■ **Exercise objective**:
Work out the number of lines that hold "AzureBlobMapping" in the listing, and give that number with no other text.

____

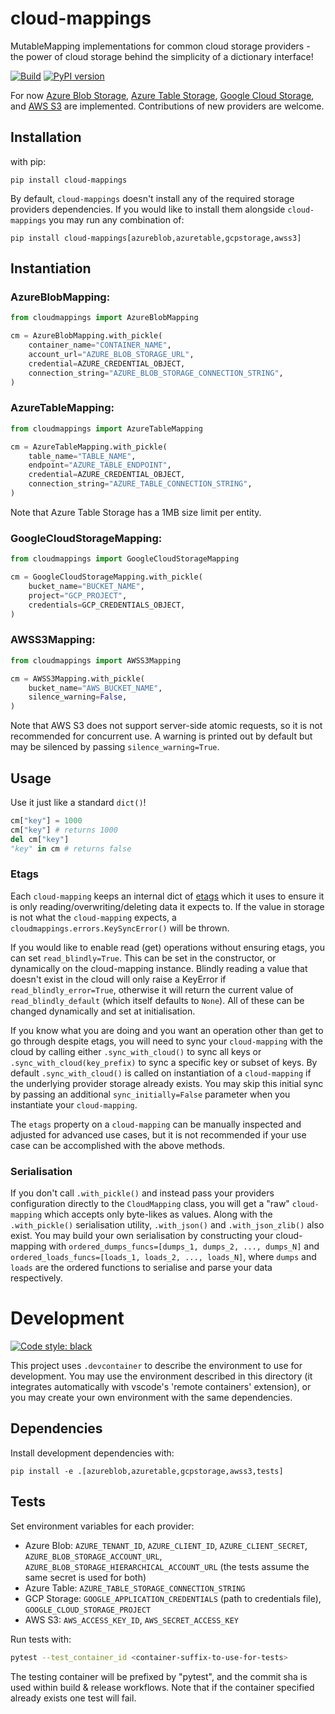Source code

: # cloud-mappings
MutableMapping implementations for common cloud storage providers - the power of cloud storage behind the simplicity of a dictionary interface!

[![Build](https://github.com/JJ11teen/cloud-mappings/actions/workflows/build.yaml/badge.svg)](https://github.com/JJ11teen/cloud-mappings/actions/workflows/build.yaml)
[![PyPI version](https://badge.fury.io/py/cloud-mappings.svg)](https://pypi.org/project/cloud-mappings/)

For now [Azure Blob Storage](https://azure.microsoft.com/en-au/services/storage/blobs), [Azure Table Storage](https://azure.microsoft.com/en-au/services/storage/tables), [Google Cloud Storage](https://cloud.google.com/storage/), and [AWS S3](https://aws.amazon.com/s3/) are implemented. Contributions of new providers are welcome.

## Installation

with pip:
```
pip install cloud-mappings
```

By default, `cloud-mappings` doesn't install any of the required storage providers dependencies. If you would like to install them alongside `cloud-mappings` you may run any combination of:
```
pip install cloud-mappings[azureblob,azuretable,gcpstorage,awss3]
```

## Instantiation

### AzureBlobMapping:
```python
from cloudmappings import AzureBlobMapping

cm = AzureBlobMapping.with_pickle(
    container_name="CONTAINER_NAME",
    account_url="AZURE_BLOB_STORAGE_URL",
    credential=AZURE_CREDENTIAL_OBJECT,
    connection_string="AZURE_BLOB_STORAGE_CONNECTION_STRING",
)
```

### AzureTableMapping:
```python
from cloudmappings import AzureTableMapping

cm = AzureTableMapping.with_pickle(
    table_name="TABLE_NAME",
    endpoint="AZURE_TABLE_ENDPOINT",
    credential=AZURE_CREDENTIAL_OBJECT,
    connection_string="AZURE_TABLE_CONNECTION_STRING",
)
```
Note that Azure Table Storage has a 1MB size limit per entity.

### GoogleCloudStorageMapping:
```python
from cloudmappings import GoogleCloudStorageMapping

cm = GoogleCloudStorageMapping.with_pickle(
    bucket_name="BUCKET_NAME",
    project="GCP_PROJECT",
    credentials=GCP_CREDENTIALS_OBJECT,
)
```

### AWSS3Mapping:
```python
from cloudmappings import AWSS3Mapping

cm = AWSS3Mapping.with_pickle(
    bucket_name="AWS_BUCKET_NAME",
    silence_warning=False,
)
```
Note that AWS S3 does not support server-side atomic requests, so it is not recommended for concurrent use. A warning is printed out by default but may be silenced by passing `silence_warning=True`.

## Usage

Use it just like a standard `dict()`!
```python
cm["key"] = 1000
cm["key"] # returns 1000
del cm["key"]
"key" in cm # returns false
```

### Etags

Each `cloud-mapping` keeps an internal dict of [etags](https://en.wikipedia.org/wiki/HTTP_ETag) which it uses to ensure it is only reading/overwriting/deleting data it expects to. If the value in storage is not what the `cloud-mapping` expects, a `cloudmappings.errors.KeySyncError()` will be thrown.

If you would like to enable read (get) operations without ensuring etags, you can set `read_blindly=True`. This can be set in the constructor, or dynamically on the cloud-mapping instance. Blindly reading a value that doesn't exist in the cloud will only raise a KeyError if `read_blindly_error=True`, otherwise it will return the current value of `read_blindly_default` (which itself defaults to `None`). All of these can be changed dynamically and set at initialisation.

If you know what you are doing and you want an operation other than get to go through despite etags, you will need to sync your `cloud-mapping` with the cloud by calling either `.sync_with_cloud()` to sync all keys or `.sync_with_cloud(key_prefix)` to sync a specific key or subset of keys. By default `.sync_with_cloud()` is called on instantiation of a `cloud-mapping` if the underlying provider storage already exists. You may skip this initial sync by passing an additional `sync_initially=False` parameter when you instantiate your `cloud-mapping`.

The `etags` property on a `cloud-mapping` can be manually inspected and adjusted for advanced use cases, but it is not recommended if your use case can be accomplished with the above methods.

### Serialisation

If you don't call `.with_pickle()` and instead pass your providers configuration directly to the `CloudMapping` class, you will get a "raw" `cloud-mapping` which accepts only byte-likes as values. Along with the `.with_pickle()` serialisation utility, `.with_json()` and `.with_json_zlib()` also exist. You may build your own serialisation by constructing your cloud-mapping with `ordered_dumps_funcs=[dumps_1, dumps_2, ..., dumps_N]` and `ordered_loads_funcs=[loads_1, loads_2, ..., loads_N]`, where `dumps` and `loads` are the ordered functions to serialise and parse your data respectively.





# Development

[![Code style: black](https://img.shields.io/badge/code%20style-black-000000.svg)](https://github.com/psf/black)

This project uses `.devcontainer` to describe the environment to use for development. You may use the environment described in this directory (it integrates automatically with vscode's 'remote containers' extension), or you may create your own environment with the same dependencies.

## Dependencies
Install development dependencies with:

`pip install -e .[azureblob,azuretable,gcpstorage,awss3,tests]`

## Tests
Set environment variables for each provider:
* Azure Blob: `AZURE_TENANT_ID`, `AZURE_CLIENT_ID`, `AZURE_CLIENT_SECRET`, `AZURE_BLOB_STORAGE_ACCOUNT_URL`, `AZURE_BLOB_STORAGE_HIERARCHICAL_ACCOUNT_URL` (the tests assume the same secret is used for both)
* Azure Table: `AZURE_TABLE_STORAGE_CONNECTION_STRING`
* GCP Storage: `GOOGLE_APPLICATION_CREDENTIALS` (path to credentials file), `GOOGLE_CLOUD_STORAGE_PROJECT`
* AWS S3: `AWS_ACCESS_KEY_ID`, `AWS_SECRET_ACCESS_KEY`

Run tests with:
```bash
pytest --test_container_id <container-suffix-to-use-for-tests>
```
The testing container will be prefixed by "pytest", and the commit sha is used within build & release workflows. Note that if the container specified already exists one test will fail.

____

■ **Answer for the task**:
3